La superficie del agua, que formaba una pulsera cilindrica a la altura del ecuador del tanque, empezaba a desplazarse hacia popa. Normalmente, el aire acabaría formando un casquete en el polo de proa.

Pero ahora se combinaban rotación y aceleración lineal. Oyó un fuerte chirrido rítmico: era como el del tambor de una sobrecargada lavadora gigante.

El polo de proa quedó ocupado por una colosal lenteja de aire. Humana y delfín resbalaban hacia el fondo de la superficie cóncava y giratoria del agua, como el personaje de Egdar Alian Poe tragado por el maelstrom, o una mosca arrastrada por el agua de un fregadero. Enormes olas recorrían el gran cuenco de agua. El agua rebasó la plataforma anular, arrancándola y rompiéndola en mil fragmentos…

Y el monstruo caía hacia ellas.

Las criaturas que avanzaban a palmos sobre el casco de la Hoshikaze se vieron arrastradas como hormigas en un huracán. Algunas dejaron miembros y trozos de sus cuerpos al chocar con los salientes. Cayeron en el chorro, que las redujo a un ardiente plasma.

El cometa Arat fue alcanzado por la llama, que hizo el efecto de un soplete sobre un helado de crema.

Con todos sus misterios sin resolver y todas sus amenazas, el Arat se vaporizó en segundos hasta el núcleo.
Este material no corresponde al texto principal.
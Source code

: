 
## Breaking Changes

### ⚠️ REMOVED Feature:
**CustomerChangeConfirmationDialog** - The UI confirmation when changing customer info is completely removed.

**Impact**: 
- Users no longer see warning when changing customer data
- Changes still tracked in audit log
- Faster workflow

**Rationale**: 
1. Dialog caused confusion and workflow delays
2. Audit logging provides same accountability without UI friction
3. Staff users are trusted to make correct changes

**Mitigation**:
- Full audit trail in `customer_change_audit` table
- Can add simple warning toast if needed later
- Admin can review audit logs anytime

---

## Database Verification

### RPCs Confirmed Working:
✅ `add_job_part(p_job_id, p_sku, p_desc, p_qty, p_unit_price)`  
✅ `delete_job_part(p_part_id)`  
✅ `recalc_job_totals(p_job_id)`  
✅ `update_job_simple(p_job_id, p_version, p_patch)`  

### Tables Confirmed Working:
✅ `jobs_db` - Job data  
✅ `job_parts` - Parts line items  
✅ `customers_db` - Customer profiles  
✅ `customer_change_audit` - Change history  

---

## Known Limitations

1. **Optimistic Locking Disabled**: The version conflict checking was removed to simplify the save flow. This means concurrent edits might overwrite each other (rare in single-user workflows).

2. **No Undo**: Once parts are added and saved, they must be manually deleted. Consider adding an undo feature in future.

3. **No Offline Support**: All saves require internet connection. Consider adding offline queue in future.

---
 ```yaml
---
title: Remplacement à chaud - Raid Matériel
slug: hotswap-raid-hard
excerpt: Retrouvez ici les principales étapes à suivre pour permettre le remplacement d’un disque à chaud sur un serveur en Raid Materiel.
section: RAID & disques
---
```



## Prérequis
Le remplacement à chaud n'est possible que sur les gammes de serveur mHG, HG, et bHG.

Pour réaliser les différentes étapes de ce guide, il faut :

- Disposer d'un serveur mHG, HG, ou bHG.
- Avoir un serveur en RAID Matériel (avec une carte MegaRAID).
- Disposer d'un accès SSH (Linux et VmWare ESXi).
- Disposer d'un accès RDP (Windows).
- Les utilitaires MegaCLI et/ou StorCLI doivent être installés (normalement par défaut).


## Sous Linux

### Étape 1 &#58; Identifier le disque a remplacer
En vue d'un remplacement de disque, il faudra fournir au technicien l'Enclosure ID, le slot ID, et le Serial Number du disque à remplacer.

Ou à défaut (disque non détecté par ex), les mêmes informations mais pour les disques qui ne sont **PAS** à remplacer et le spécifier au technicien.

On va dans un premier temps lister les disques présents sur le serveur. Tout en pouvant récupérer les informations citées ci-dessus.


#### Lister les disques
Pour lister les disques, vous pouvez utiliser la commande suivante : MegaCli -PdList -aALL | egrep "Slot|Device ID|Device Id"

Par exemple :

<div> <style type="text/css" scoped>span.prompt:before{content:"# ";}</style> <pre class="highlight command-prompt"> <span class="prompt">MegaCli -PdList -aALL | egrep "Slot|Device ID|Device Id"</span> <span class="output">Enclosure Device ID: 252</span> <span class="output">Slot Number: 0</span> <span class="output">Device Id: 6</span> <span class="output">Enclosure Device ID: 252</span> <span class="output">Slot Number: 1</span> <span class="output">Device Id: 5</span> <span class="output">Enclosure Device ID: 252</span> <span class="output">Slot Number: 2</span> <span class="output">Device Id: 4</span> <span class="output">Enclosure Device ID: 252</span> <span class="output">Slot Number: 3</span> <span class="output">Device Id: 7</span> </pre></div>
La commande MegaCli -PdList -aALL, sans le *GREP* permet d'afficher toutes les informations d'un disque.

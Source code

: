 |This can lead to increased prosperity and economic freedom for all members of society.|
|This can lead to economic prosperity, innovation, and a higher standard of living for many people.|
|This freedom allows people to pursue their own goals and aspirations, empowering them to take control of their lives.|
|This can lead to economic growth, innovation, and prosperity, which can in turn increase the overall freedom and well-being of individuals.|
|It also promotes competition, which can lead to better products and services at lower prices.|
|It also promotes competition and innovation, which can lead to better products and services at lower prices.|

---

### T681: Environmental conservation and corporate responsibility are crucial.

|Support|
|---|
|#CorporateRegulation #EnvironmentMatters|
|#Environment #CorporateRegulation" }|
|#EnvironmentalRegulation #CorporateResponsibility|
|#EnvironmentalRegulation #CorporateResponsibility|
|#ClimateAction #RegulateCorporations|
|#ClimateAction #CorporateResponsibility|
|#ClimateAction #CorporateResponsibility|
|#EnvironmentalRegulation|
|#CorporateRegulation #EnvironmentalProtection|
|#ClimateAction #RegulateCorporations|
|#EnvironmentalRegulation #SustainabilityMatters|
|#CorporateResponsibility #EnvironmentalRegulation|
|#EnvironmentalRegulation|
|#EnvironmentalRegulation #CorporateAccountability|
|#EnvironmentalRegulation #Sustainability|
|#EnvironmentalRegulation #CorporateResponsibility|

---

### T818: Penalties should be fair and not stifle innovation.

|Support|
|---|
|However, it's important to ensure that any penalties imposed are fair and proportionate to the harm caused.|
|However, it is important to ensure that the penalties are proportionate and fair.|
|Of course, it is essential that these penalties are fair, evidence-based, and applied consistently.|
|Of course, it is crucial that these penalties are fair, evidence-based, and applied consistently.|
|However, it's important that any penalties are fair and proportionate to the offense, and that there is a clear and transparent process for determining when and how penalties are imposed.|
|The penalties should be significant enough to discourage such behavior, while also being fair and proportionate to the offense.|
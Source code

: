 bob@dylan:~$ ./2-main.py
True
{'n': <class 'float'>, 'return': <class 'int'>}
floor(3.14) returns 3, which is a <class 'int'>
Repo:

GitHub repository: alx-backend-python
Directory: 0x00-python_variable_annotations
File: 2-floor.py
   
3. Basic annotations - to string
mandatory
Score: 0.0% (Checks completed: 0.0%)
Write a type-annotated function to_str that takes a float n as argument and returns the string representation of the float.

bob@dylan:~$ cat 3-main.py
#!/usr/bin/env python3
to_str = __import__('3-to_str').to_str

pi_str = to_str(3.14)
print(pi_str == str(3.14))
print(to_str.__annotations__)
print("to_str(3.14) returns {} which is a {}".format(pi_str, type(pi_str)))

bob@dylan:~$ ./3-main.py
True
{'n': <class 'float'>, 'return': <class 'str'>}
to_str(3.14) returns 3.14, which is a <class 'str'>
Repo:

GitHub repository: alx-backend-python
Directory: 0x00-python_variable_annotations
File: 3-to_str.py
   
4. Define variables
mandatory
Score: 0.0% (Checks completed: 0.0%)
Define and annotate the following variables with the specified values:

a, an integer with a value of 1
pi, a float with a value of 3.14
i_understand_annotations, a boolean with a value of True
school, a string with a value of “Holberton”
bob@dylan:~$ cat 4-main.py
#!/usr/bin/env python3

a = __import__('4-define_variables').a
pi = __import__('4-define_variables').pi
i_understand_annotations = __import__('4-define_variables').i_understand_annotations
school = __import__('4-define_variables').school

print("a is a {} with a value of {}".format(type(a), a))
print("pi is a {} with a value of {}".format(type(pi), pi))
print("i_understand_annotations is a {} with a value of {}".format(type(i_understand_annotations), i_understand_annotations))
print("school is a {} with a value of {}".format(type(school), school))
Mientras la Hoshikaze se alejaba de él, el cometa estalló silenciosamente en mil fragmentos, réplica helada del Krakatoa.

Los astrónomos de Marte lo presenciaron cincuenta y siete minutos más tarde. La noche marciana se vio adornada con aquel espectáculo de pirotecnia celeste.

Lenov volvió a sentir de nuevo la cubierta bajo sus pies. Pronto hubo un sonido inesperado, como si alguien dejase caer sacos de cebollas desde lo alto; se estrellaban con un crujido húmedo, tan repugnante como satisfactorio.

Fernández pulsó un botón y la escotilla, ahora sobre sus cabezas, se deslizó a un lado. Martínez y Michaelson se arrodillaron, con un rifle en posición horizontal, apoyado sobre sus hombros por los extremos. Ono subió a este improvisado escalón, saltó hacia arriba y atravesó limpiamente la escotilla, lanzando un fuerte grito. Al instante se oyó una ráfaga.

– ¡Arriba, muchachos!

Ed Johnston hizo lo mismo; luego Kiyoko; Fernández; Lenov; entonces fue el turno del sacerdote. Martínez y Michaelson le ayudaron, levantando con fuerza el rifle, haciéndole atravesar la escotilla como un proyectil.

Lenov se hallaba en el fondo del hangar, ahora convertido en un enorme pozo vertical. El padre Álvaro aterrizó junto a él.

Los muchachos le habían lanzado con quizás excesivo entusiasmo, pues con medio, estuvo a punto de saltar sobre las cabezas de sus compañeros, que formaban un círculo en torno a la escotilla mientras disparaban, con rifles automáticos y subfusiles.

El estruendo del fuego automático era ensordecedor. En los breves momentos de silencio, zumbaba el rifle láser manejado por Joe Michaelson.